Nearly three weeks have passed and there have been no response. In this edition, we begin a series on products and product categories where there are the public agree standards are not complied with and the particular brands that are culpable:
Mortein
Reckitt Benckiser is a well know multinational company operating in Nigeria known for manufacturing several brands. Previously known as Reckitt & Coleman, this company in the past was big and heavy in the personal care and household products categories.

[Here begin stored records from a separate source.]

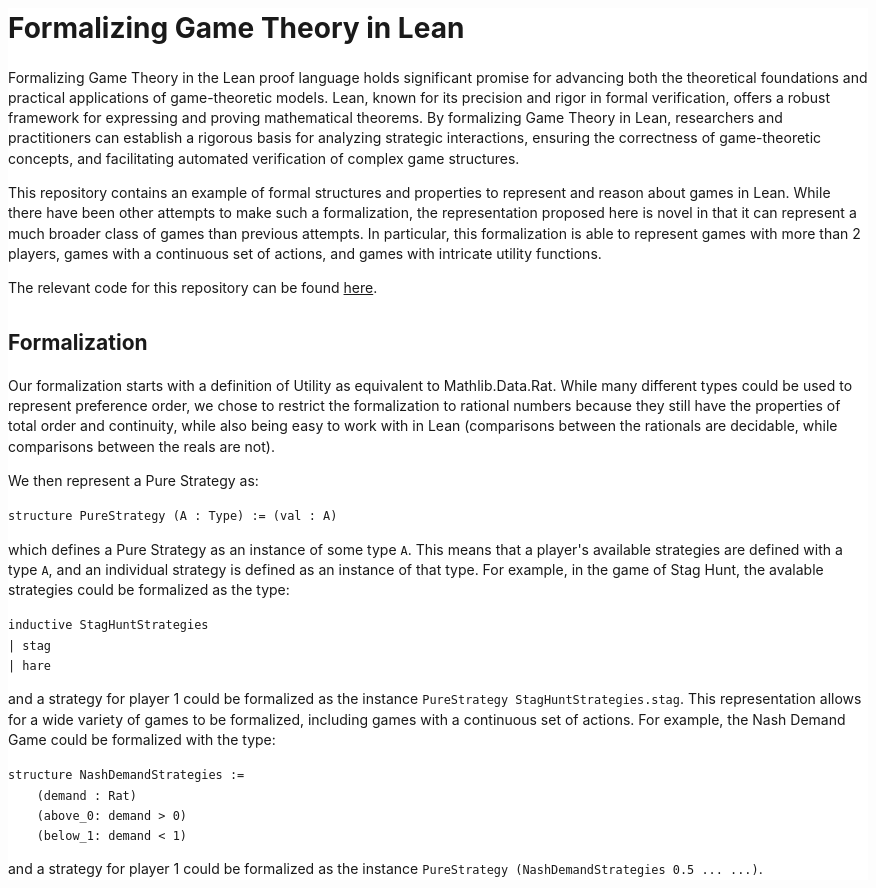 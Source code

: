 # Formalizing Game Theory in Lean

Formalizing Game Theory in the Lean proof language holds significant promise for advancing both the theoretical foundations and practical applications of game-theoretic models. Lean, known for its precision and rigor in formal verification, offers a robust framework for expressing and proving mathematical theorems. By formalizing Game Theory in Lean, researchers and practitioners can establish a rigorous basis for analyzing strategic interactions, ensuring the correctness of game-theoretic concepts, and facilitating automated verification of complex game structures. 

This repository contains an example of formal structures and properties to represent and reason about games in Lean. While there have been other attempts to make such a formalization, the representation proposed here is novel in that it can represent a much broader class of games than previous attempts. In particular, this formalization is able to represent games with more than 2 players, games with a continuous set of actions, and games with intricate utility functions.

The relevant code for this repository can be found [here](https://github.com/MixedMatched/formalizing-game-theory/blob/master/FormalizingGameTheory/Basic.lean).

## Formalization

Our formalization starts with a definition of Utility as equivalent to Mathlib.Data.Rat. While many different types could be used to represent preference order, we chose to restrict the formalization to rational numbers because they still have the properties of total order and continuity, while also being easy to work with in Lean (comparisons between the rationals are decidable, while comparisons between the reals are not).

We then represent a Pure Strategy as:

```lean
structure PureStrategy (A : Type) := (val : A)
```

which defines a Pure Strategy as an instance of some type `A`. This means that a player's available strategies are defined with a type `A`, and an individual strategy is defined as an instance of that type. For example, in the game of Stag Hunt, the avalable strategies could be formalized as the type:

```lean
inductive StagHuntStrategies
| stag
| hare
```

and a strategy for player 1 could be formalized as the instance `PureStrategy StagHuntStrategies.stag`. This representation allows for a wide variety of games to be formalized, including games with a continuous set of actions. For example, the Nash Demand Game could be formalized with the type:

```lean
structure NashDemandStrategies :=
    (demand : Rat)
    (above_0: demand > 0)
    (below_1: demand < 1)
```

and a strategy for player 1 could be formalized as the instance `PureStrategy (NashDemandStrategies 0.5 ... ...)`.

Mortein is an insecticide brand they produce. The last time I used this brand of insecticide was two weeks ago and it just did not work. I sprayed a whole can in one night and when the horrible smell was gone, I went to sleep and still had mosquitoes roaming free. When I woke, I picked up the empty can and read what Reckitt Benckiser said Mortein could do.
I read that Mortein kills mosquitoes twice faster than competing brands. I read that it kills all insects. I read that it kills instantly on direct spray. Well Mortein does not kill any insect at all from my experience. And the suggestion of spaying directly cannot work. Insects hide in crevices and dark corners in the house. Is Reckitt Benckiser suggesting I issue a search warrant on mosquitoes, find them arrest all of them and spray directly on them like someone in the old American gas chamber?

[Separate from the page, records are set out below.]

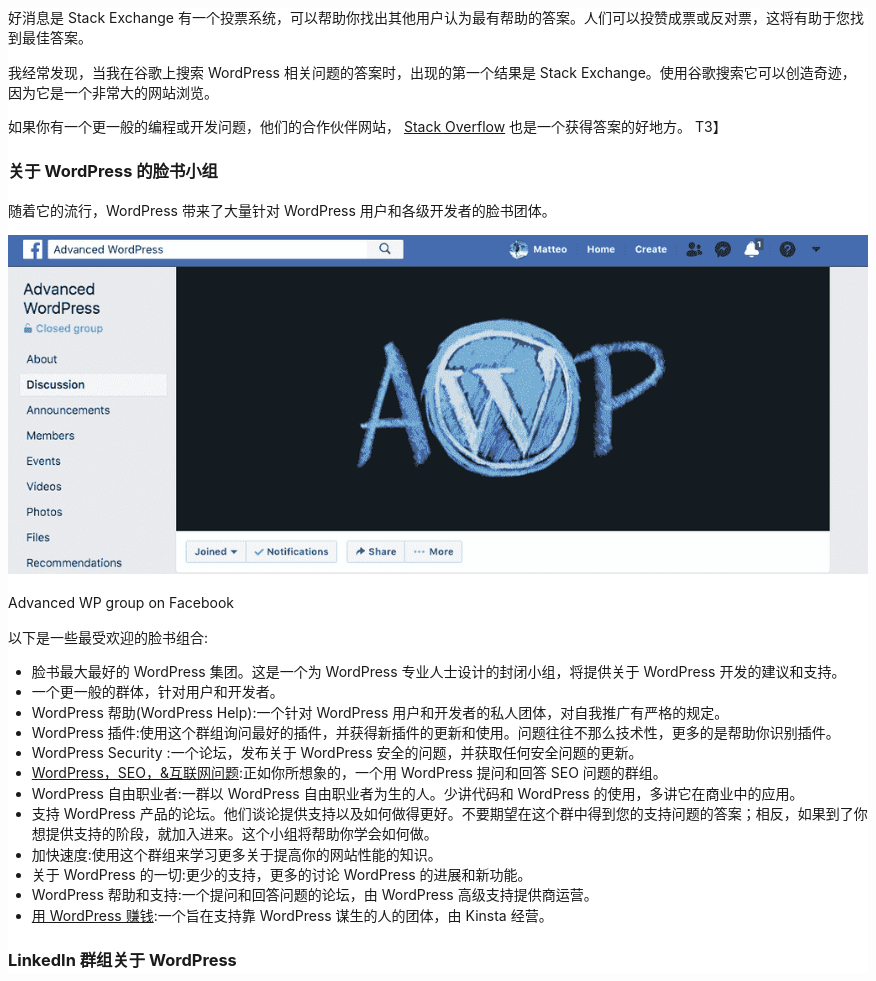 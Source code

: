 好消息是 Stack Exchange 有一个投票系统，可以帮助你找出其他用户认为最有帮助的答案。人们可以投赞成票或反对票，这将有助于您找到最佳答案。

我经常发现，当我在谷歌上搜索 WordPress 相关问题的答案时，出现的第一个结果是 Stack Exchange。使用谷歌搜索它可以创造奇迹，因为它是一个非常大的网站浏览。

如果你有一个更一般的编程或开发问题，他们的合作伙伴网站， [Stack Overflow](https://stackoverflow.com/) 也是一个获得答案的好地方。
T3】

### 关于 WordPress 的脸书小组

随着它的流行，WordPress 带来了大量针对 WordPress 用户和各级开发者的脸书团体。

![Advanced WP group on Facebook](img/5ce74d6004d4d6e9ea3c4a67437e7efa.png)

Advanced WP group on Facebook



以下是一些最受欢迎的脸书组合:

*   脸书最大最好的 WordPress 集团。这是一个为 WordPress 专业人士设计的封闭小组，将提供关于 WordPress 开发的建议和支持。
*   一个更一般的群体，针对用户和开发者。
*   WordPress 帮助(WordPress Help):一个针对 WordPress 用户和开发者的私人团体，对自我推广有严格的规定。
*   WordPress 插件:使用这个群组询问最好的插件，并获得新插件的更新和使用。问题往往不那么技术性，更多的是帮助你识别插件。
*   WordPress Security :一个论坛，发布关于 WordPress 安全的问题，并获取任何安全问题的更新。
*   [WordPress，SEO，&互联网问题](https://www.facebook.com/groups/internet.questions/):正如你所想象的，一个用 WordPress 提问和回答 SEO 问题的群组。
*   WordPress 自由职业者:一群以 WordPress 自由职业者为生的人。少讲代码和 WordPress 的使用，多讲它在商业中的应用。
*   支持 WordPress 产品的论坛。他们谈论提供支持以及如何做得更好。不要期望在这个群中得到您的支持问题的答案；相反，如果到了你想提供支持的阶段，就加入进来。这个小组将帮助你学会如何做。
*   加快速度:使用这个群组来学习更多关于提高你的网站性能的知识。
*   关于 WordPress 的一切:更少的支持，更多的讨论 WordPress 的进展和新功能。
*   WordPress 帮助和支持:一个提问和回答问题的论坛，由 WordPress 高级支持提供商运营。
*   [用 WordPress 赚钱](https://www.facebook.com/groups/263423794308573/):一个旨在支持靠 WordPress 谋生的人的团体，由 Kinsta 经营。

### LinkedIn 群组关于 WordPress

Spray insecticides are gaseous and should kill by smell and not direct spray. Mortein does not work.
Flit
Mobil Oil Nigeria Plc has been in the business of making insecticides for as long as can be remembered. Back in the days, you either bought Mobil or Shelltox. And when you spray them in your house, every insect gets into a dirge because they are bound to die.
Not anymore. Flit is a new name coined when Mobil insecticide gained notoriety for not delivering results. Consumers took flight and to get them back, the marketing people at Mobil changed the name of the product from Mobil insecticide to Flit.
But like Mobil, Flit is still an underperformer. But while this brand is better than Mortein since it could at least get some of the insects (mosquitoes mainly) to sleep, they resurrect after some hours and begin their blood sucking works with renewed vigour.
Baygon
This brand was a master insect killer at a time. Today, it has receded into the category of the “have-beens.”
Baygon soared in reputation a couple of years ago and was rising high to the point where it was becoming a generic name for insecticides in the market. Although its smell is very strong, (sometimes too strong), people liked it because it got the job done. Most folks would not mind waiting the long hours it takes to diffuse before going back into the house. But like everything in Nigeria, this brand soon caught the bug. It began with speculation that there were fakes in the market. You could see desperate people hawking the brand on slow moving traffic and at prices lower than real market values.
But whose job is it to track and shut down these counterfeiters? The point is even that as much as we can accept the prevalence of fake Baygon brands in the market then, the brand itself at a point began to tone down on quality and, like others, stopped killing these insects with the alacrity of the days of old.
Rambo
Sylvester Stallone, American body builder and ace movie star would cry when he sees this brand that was named after the name of the character that made him popular worldwide.
Rambo, the movie character was a ruthless person that killed his enemies without leaving any one behind. In “movieland”, his name sent jitters into enemy camps. And so, to ride on the popularity and efficacy associated with this name, someone was smart to name an insecticide brand after him.
In came Rambo the insect killer. But does it kill? Your guess is as good as mine.